The most important work of art was probably a Mengs painting, The Liberation of Andromeda by Perseus, which the French consul quickly made a present of to the French navy minister. Much of the rest was either kept by the king, given by him as gifts or left with the Royal Academy.
Bassett’s collection is headed by the full-length Batoni commission, watercolours by by the English painter John Robert Cozens, two portrait busts by the Irish sculptor Hewetson, and 14 volumes of engravings by Piranesi (one of which Piranesi dedicated to Bassett). His books covered history, geography and antiquities, and there was a copy of Laurence Stern’s comic masterpiece, Tristram Shandy.

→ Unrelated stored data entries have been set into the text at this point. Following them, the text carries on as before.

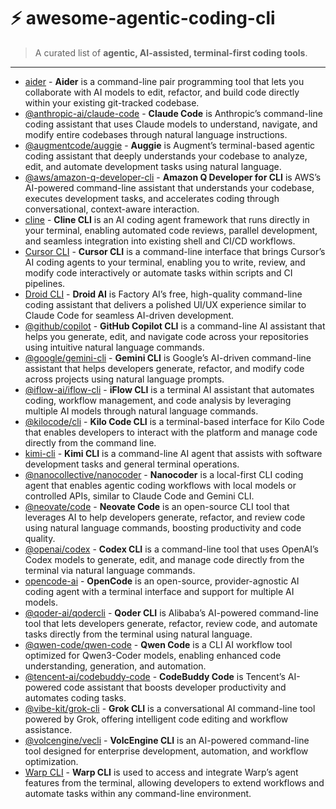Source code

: # ⚡ awesome-agentic-coding-cli

> A curated list of **agentic, AI-assisted, terminal-first coding tools**.

---
- [aider](https://github.com/Aider-AI/aider) - **Aider** is a command-line pair programming tool that lets you collaborate with AI models to edit, refactor, and build code directly within your existing git-tracked codebase.
- [@anthropic-ai/claude-code](https://github.com/anthropics/claude-code) - **Claude Code** is Anthropic’s command-line coding assistant that uses Claude models to understand, navigate, and modify entire codebases through natural language instructions.
- [@augmentcode/auggie](https://github.com/augmentcode/auggie) - **Auggie** is Augment’s terminal-based agentic coding assistant that deeply understands your codebase to analyze, edit, and automate development tasks using natural language.
- [@aws/amazon-q-developer-cli](https://github.com/aws/amazon-q-developer-cli) - **Amazon Q Developer for CLI** is AWS’s AI-powered command-line assistant that understands your codebase, executes development tasks, and accelerates coding through conversational, context-aware interaction.
- [cline](https://github.com/cline/cline) - **Cline CLI** is an AI coding agent framework that runs directly in your terminal, enabling automated code reviews, parallel development, and seamless integration into existing shell and CI/CD workflows.
- [Cursor CLI](https://cursor.com/cli) - **Cursor CLI** is a command-line interface that brings Cursor’s AI coding agents to your terminal, enabling you to write, review, and modify code interactively or automate tasks within scripts and CI pipelines.
- [Droid CLI](https://factory.ai/product/cli ) - **Droid AI** is Factory AI’s free, high-quality command-line coding assistant that delivers a polished UI/UX experience similar to Claude Code for seamless AI-driven development.
- [@github/copilot](https://github.com/github/copilot-cli) - **GitHub Copilot CLI** is a command-line AI assistant that helps you generate, edit, and navigate code across your repositories using intuitive natural language commands.
- [@google/gemini-cli](https://github.com/google-gemini/gemini-cli) - **Gemini CLI** is Google’s AI-driven command-line assistant that helps developers generate, refactor, and modify code across projects using natural language prompts.
- [@iflow-ai/iflow-cli](https://github.com/iflow-ai/iflow-cli) - **iFlow CLI** is a terminal AI assistant that automates coding, workflow management, and code analysis by leveraging multiple AI models through natural language commands.
- [@kilocode/cli](https://github.com/Kilo-Org/kilocode ) - **Kilo Code CLI** is a terminal-based interface for Kilo Code that enables developers to interact with the platform and manage code directly from the command line.
 - [kimi-cli](https://github.com/MoonshotAI/kimi-cli) - **Kimi CLI** is a command-line AI agent that assists with software development tasks and general terminal operations.
- [@nanocollective/nanocoder](https://github.com/Nano-Collective/nanocoder) - **Nanocoder** is a local-first CLI coding agent that enables agentic coding workflows with local models or controlled APIs, similar to Claude Code and Gemini CLI.
- [@neovate/code](https://github.com/neovateai/neovate-code) - **Neovate Code** is an open-source CLI tool that leverages AI to help developers generate, refactor, and review code using natural language commands, boosting productivity and code quality.
- [@openai/codex](https://github.com/openai/codex) - **Codex CLI** is a command-line tool that uses OpenAI’s Codex models to generate, edit, and manage code directly from the terminal via natural language commands.
- [opencode-ai](https://github.com/sst/opencode) - **OpenCode** is an open-source, provider-agnostic AI coding agent with a terminal interface and support for multiple AI models.
- [@qoder-ai/qodercli](https://qoder.com/cli) - **Qoder CLI** is Alibaba’s AI-powered command-line tool that lets developers generate, refactor, review code, and automate tasks directly from the terminal using natural language.
- [@qwen-code/qwen-code](https://github.com/QwenLM/qwen-code) - **Qwen Code** is a CLI AI workflow tool optimized for Qwen3-Coder models, enabling enhanced code understanding, generation, and automation.
- [@tencent-ai/codebuddy-code](https://cnb.cool/codebuddy/codebuddy-code) - **CodeBuddy Code** is Tencent’s AI-powered code assistant that boosts developer productivity and automates coding tasks.
- [@vibe-kit/grok-cli](https://github.com/superagent-ai/grok-cli) - **Grok CLI** is a conversational AI command-line tool powered by Grok, offering intelligent code editing and workflow assistance.
- [@volcengine/vecli](https://github.com/volcengine/volcengine-cli) - **VolcEngine CLI** is an AI-powered command-line tool designed for enterprise development, automation, and workflow optimization.
- [Warp CLI](https://www.warp.dev/terminal) - **Warp CLI** is used to access and integrate Warp’s agent features from the terminal, allowing developers to extend workflows and automate tasks within any command-line environment.
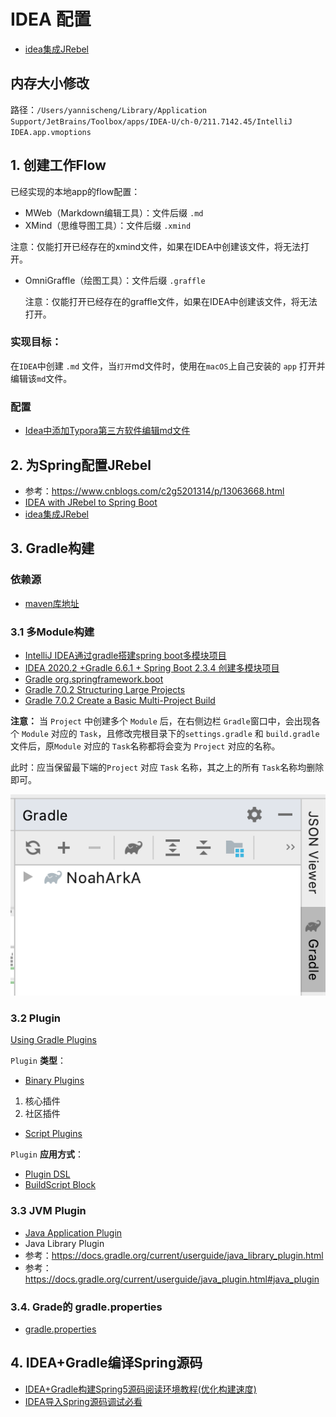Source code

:# IDEA 配置

- [idea集成JRebel](file:////Users/yannischeng/Documents/All_Collection/Other/Server端概念相关.graffle)

## 内存大小修改
 路径：`/Users/yannischeng/Library/Application Support/JetBrains/Toolbox/apps/IDEA-U/ch-0/211.7142.45/IntelliJ IDEA.app.vmoptions`

## 1. 创建工作Flow

已经实现的本地app的flow配置：

- MWeb（Markdown编辑工具）：文件后缀 `.md`
- XMind（思维导图工具）：文件后缀 `.xmind`

 注意：仅能打开已经存在的xmind文件，如果在IDEA中创建该文件，将无法打开。
 
- OmniGraffle（绘图工具）：文件后缀 `.graffle`

  注意：仅能打开已经存在的graffle文件，如果在IDEA中创建该文件，将无法打开。


### 实现目标：
在`IDEA`中创建 `.md` 文件，当`打开`md文件时，使用在`macOS`上自己安装的 `app` 打开并编辑该`md`文件。

### 配置

- [Idea中添加Typora第三方软件编辑md文件](https://www.cnblogs.com/cndarren/p/14415213.html)

## 2. 为Spring配置JRebel

- 参考：https://www.cnblogs.com/c2g5201314/p/13063668.html
- [IDEA with JRebel to Spring Boot](https://www.imooc.com/article/303635)
- [idea集成JRebel](https://www.cnblogs.com/-xuzhankun/p/13331109.html)



## 3. Gradle构建

### 依赖源

 - [maven库地址](https://mvnrepository.com/)


### 3.1 多Module构建

- [IntelliJ IDEA通过gradle搭建spring boot多模块项目](https://www.cnblogs.com/davidhhuan/p/12232908.html)
- [IDEA 2020.2 +Gradle 6.6.1 + Spring Boot 2.3.4 创建多模块项目](https://blog.csdn.net/zh452647457/article/details/108844078?utm_medium=distribute.pc_relevant.none-task-blog-baidujs_title-0&spm=1001.2101.3001.4242)
- [Gradle org.springframework.boot](https://plugins.gradle.org/plugin/org.springframework.boot)
- [Gradle 7.0.2 Structuring Large Projects](https://docs.gradle.org/current/userguide/structuring_software_products.html#structure_large_projects)
- [Gradle 7.0.2 Create a Basic Multi-Project Build](https://docs.gradle.org/current/userguide/multi_project_builds.html#multi_project_builds)

**注意：**
当 `Project` 中创建多个 `Module` 后，在右侧边栏 `Gradle`窗口中，会出现各个 `Module` 对应的 `Task`，且修改完根目录下的`settings.gradle` 和 `build.gradle`文件后，原`Module` 对应的 `Task`名称都将会变为 `Project` 对应的名称。

此时：应当保留最下端的`Project` 对应 `Task` 名称，其之上的所有 `Task`名称均删除即可。

![](/images/gradle-task配置.png)

### 3.2 Plugin

[Using Gradle Plugins](https://docs.gradle.org/current/userguide/plugins.html)

`Plugin` **类型**： 

- [Binary Plugins](https://docs.gradle.org/current/userguide/plugins.html#sec:binary_plugins)
 1. 核心插件
 2. 社区插件
- [Script Plugins](https://docs.gradle.org/current/userguide/plugins.html#sec:script_plugins)

`Plugin` **应用方式**：

- [Plugin DSL](https://docs.gradle.org/current/userguide/plugins.html#sec:plugins_block)
- [BuildScript Block](https://docs.gradle.org/current/userguide/plugins.html#sec:applying_plugins_buildscript)



### 3.3 JVM Plugin

- [Java Application Plugin](https://docs.gradle.org/current/userguide/application_plugin.html#application_plugin)
- Java Library Plugin
 - 参考：https://docs.gradle.org/current/userguide/java_library_plugin.html
 - 参考：https://docs.gradle.org/current/userguide/java_plugin.html#java_plugin

### 3.4. Grade的 gradle.properties

- [gradle.properties](https://docs.gradle.org/current/userguide/build_environment.html)


## 4. IDEA+Gradle编译Spring源码

- [IDEA+Gradle构建Spring5源码阅读环境教程(优化构建速度)](https://zhuanlan.zhihu.com/p/149641082)
- [IDEA导入Spring源码调试必看](https://blog.csdn.net/u013469325/article/details/106586497)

Legge’s crates had guidebooks as well as books on art, literature, theatre and history, and there were engravings by Volpato and Salvator Rosa.
The marks on the crates have been deciphered as initials indicating the owners – Bassett’s were “F.Bt”, “F.B.” or “Fs.B.” and Legge, whose father was the Earl of Dartmouth, “E.D.” or “E.L.D.”– and some objects were also marked “PY” which has now been interpreted as “Presa Ynglesa”, or coming from the English prize.
“The range and variety of Westmorland objects, especially the richly informative array of books,” Scott writes in the exhibition catalogue, “provide a density and particularity of detail that have already reshaped previous thinking about the subject and offer the prospect, as we continue to study the Westmorland cargo and ponder its meanings, of a more complex and deeply nuanced understanding of the Grand Tour.”